Parallel pre-fetcher
With a small change we can load the items in parallel. That’s useful when
the upstream operation (load
in this case) is dominated by IO.
(->> (my-lazy-seq)
(map (fn [v] (future (load v)))) ;; load in parallel
(seque 5) ;; buffer up to 5 items (+1 in-flight)
(map deref) ;; deref the future
(map process)
(take 10)
(doall))
;; Loading: 2
;; Loading: 3
;; Loading: 4
;; Loading: 6
;; Loading: 0
;; Loading: 5
;; Loading: 1
;; Loading: 7
;; Processing: 0
;; Processing: 1
;; Loading: 8
;; Processing: 2
;; Loading: 9
;; Processing: 3
;; Loading: 10
;; Processing: 4
;; Loading: 11
;; Processing: 5
;; Loading: 12
;; Processing: 6
;; Loading: 13
;; Processing: 7
;; Loading: 14
;; Processing: 8
;; Loading: 15
;; Processing: 9
;; Loading: 16
;; => (0 1 2 3 4 5 6 7 8 9)
With this small change we can fill the buffer faster especially in I/O dominated operations.
We can easily isolate this pattern and create a pre-fetch
function:
(defn pre-fetch
"Returns a semi-lazy sequence consisting of the result of applying
`f` to items of `coll`. It is semi-lazy as it will attempt to keep
always `n` items in a buffer + 1 item in flight.
Useful to minimize the waiting time of a consumer."
[n f coll]
(->> coll
(map (fn [i] (future (f i))))
(seque n)
(map deref)))
and then use it as:
(->> (my-lazy-seq)
(pre-fetch 5 load)
(map process)
(take 10)
(doall))
What about pmap
?
pmap
has a similar behaviour but
you can’t control how many items are realized. It depends on the number of CPU
cores in available in the runtime machine.
pmap
always uses (+ 2 (.. Runtime getRuntime availableProcessors))
threads.
(->> (my-lazy-seq)
(pmap load)
(map process)
(take 10)
(doall))
;; Loading: 0
;; Loading: 1
;; Loading: 2
;; Loading: 4
;; Loading: 8
;; Loading: 3
;; Loading: 9
;; Loading: 7
;; Loading: 6
;; Loading: 5
;; Loading: 12
;; Loading: 11
;; Loading: 10
;; Processing: 0
;; Processing: 1
;; Loading: 13
;; Loading: 14
;; Processing: 2
;; Processing: 3
;; Loading: 15
;; Processing: 4
;; Loading: 16
;; Processing: 5
;; Loading: 17
;; Processing: 6
;; Loading: 18
;; Processing: 7
;; Loading: 19
;; Processing: 8
;; Loading: 20
;; Processing: 9
;; Loading: 21
;; => (0 1 2 3 4 5 6 7 8 9)
My laptop has 10 CPU cores so the load
ran on 12 items.
Conclusions
Throughout this post, we’ve delved into various types of lazy sequences and examined their influence on the execution of mapping functions. We explored three distinct categories of lazy sequences:
- The “truly” lazy sequences, which realize items individually as they are requested.
- The chunked sequences, which process multiple items simultaneously.
- The buffered sequences, which consistently maintain a reservoir of realized items, ready for consumption.

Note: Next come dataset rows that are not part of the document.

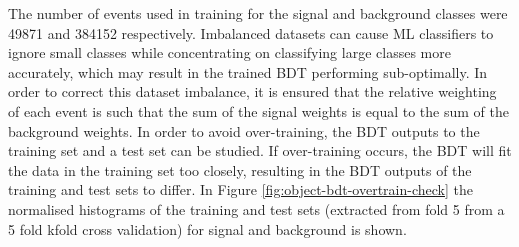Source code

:The number of events used in training for the signal and background classes were 49871 and 384152 respectively. Imbalanced datasets can cause ML classifiers to ignore small classes while concentrating on classifying large classes more accurately, which may result in the trained BDT performing sub-optimally. In order to correct this dataset imbalance, it is ensured that the relative weighting of each event is such that the sum of the signal weights is equal to the sum of the background weights. In order to avoid over-training, the BDT outputs to the training set and a test set can be studied. If over-training occurs, the BDT will fit the data in the training set too closely, resulting in the BDT outputs of the training and test sets to differ. In Figure \ref{fig:object-bdt-overtrain-check} the normalised histograms of the training and test sets (extracted from fold 5 from a 5 fold kfold cross validation) for signal and background is shown.

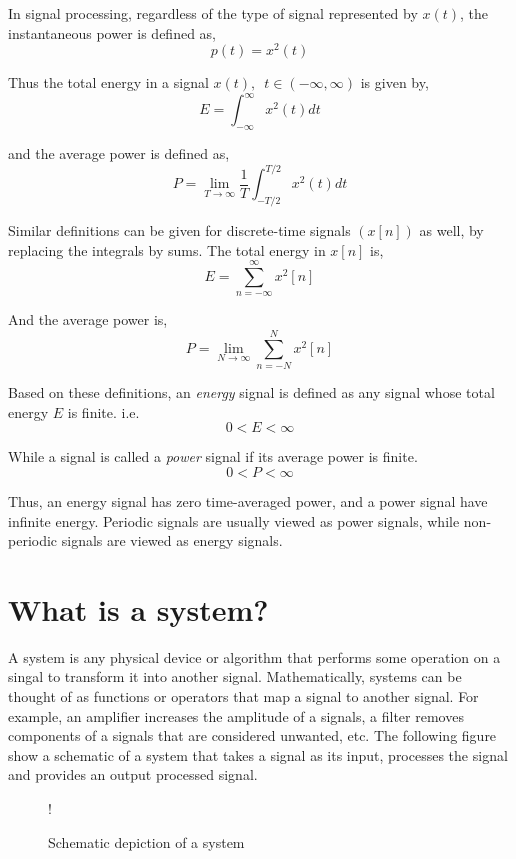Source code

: In signal processing, regardless of the type of signal represented by $x\left(t\right)$, the instantaneous power is defined as,
\[ p\left(t\right) = x^{2}\left(t\right) \]

\noindent Thus the total energy in a signal $x\left(t\right), \,\,\, t \in (-\infty, \infty)$ is given by,
\[ E = \int_{-\infty}^{\infty} x^{2}\left(t\right) dt \]

\noindent and the average power is defined as,
\[ P = \lim_{T \to \infty} \frac{1}{T} \int_{-T/2}^{T/2} x^{2}\left(t\right) dt \]

Similar definitions can be given for discrete-time signals $\left(x\left[n\right]\right)$ as well, by replacing the integrals by sums. The total energy in $x\left[n\right]$ is,
\[ E = \sum_{n=-\infty}^{\infty} x^{2}\left[n\right] \]

\noindent And the average power is,
\[ P = \lim_{N \to \infty} \sum_{n=-N}^{N} x^{2}\left[n\right] \]

\noindent Based on these definitions, an \textit{energy} signal is defined as any signal whose total energy $E$ is finite. i.e.
\[ 0 < E < \infty \]

\noindent While a signal is called a \textit{power} signal if its average power is finite.
$$0 < P < \infty$$

Thus, an energy signal has zero time-averaged power, and a power signal have infinite energy. Periodic signals are usually viewed as power signals, while non-periodic signals are viewed as energy signals.

\section{What is a system?}
A system is any physical device or algorithm that performs some operation on a singal to transform it into another signal. Mathematically, systems can be thought of as functions or operators that map a signal to another signal. For example, an amplifier increases the amplitude of a signals, a filter removes components of a signals that are considered unwanted, etc. The following figure show a schematic of a system that takes a signal as its input, processes the signal and provides an output processed signal.

\begin{figure}[h]
    \centering
    \resizebox {\columnwidth} {!} {
    }
    \caption{Schematic depiction of a system} \label{fig:ch1_system}
\end{figure}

The salient distinction between chunked and buffered sequences lies in their approach to realization. While chunked sequences await a consumer’s request for an item, buffered sequences take a proactive stance, anticipating the need and realizing a batch of items from the preceding sequence.
Each of these types occupies its unique niche and finds relevance in various applications. It rests upon us, the developers, to judiciously select the most fitting type tailored to the specific challenges we encounter.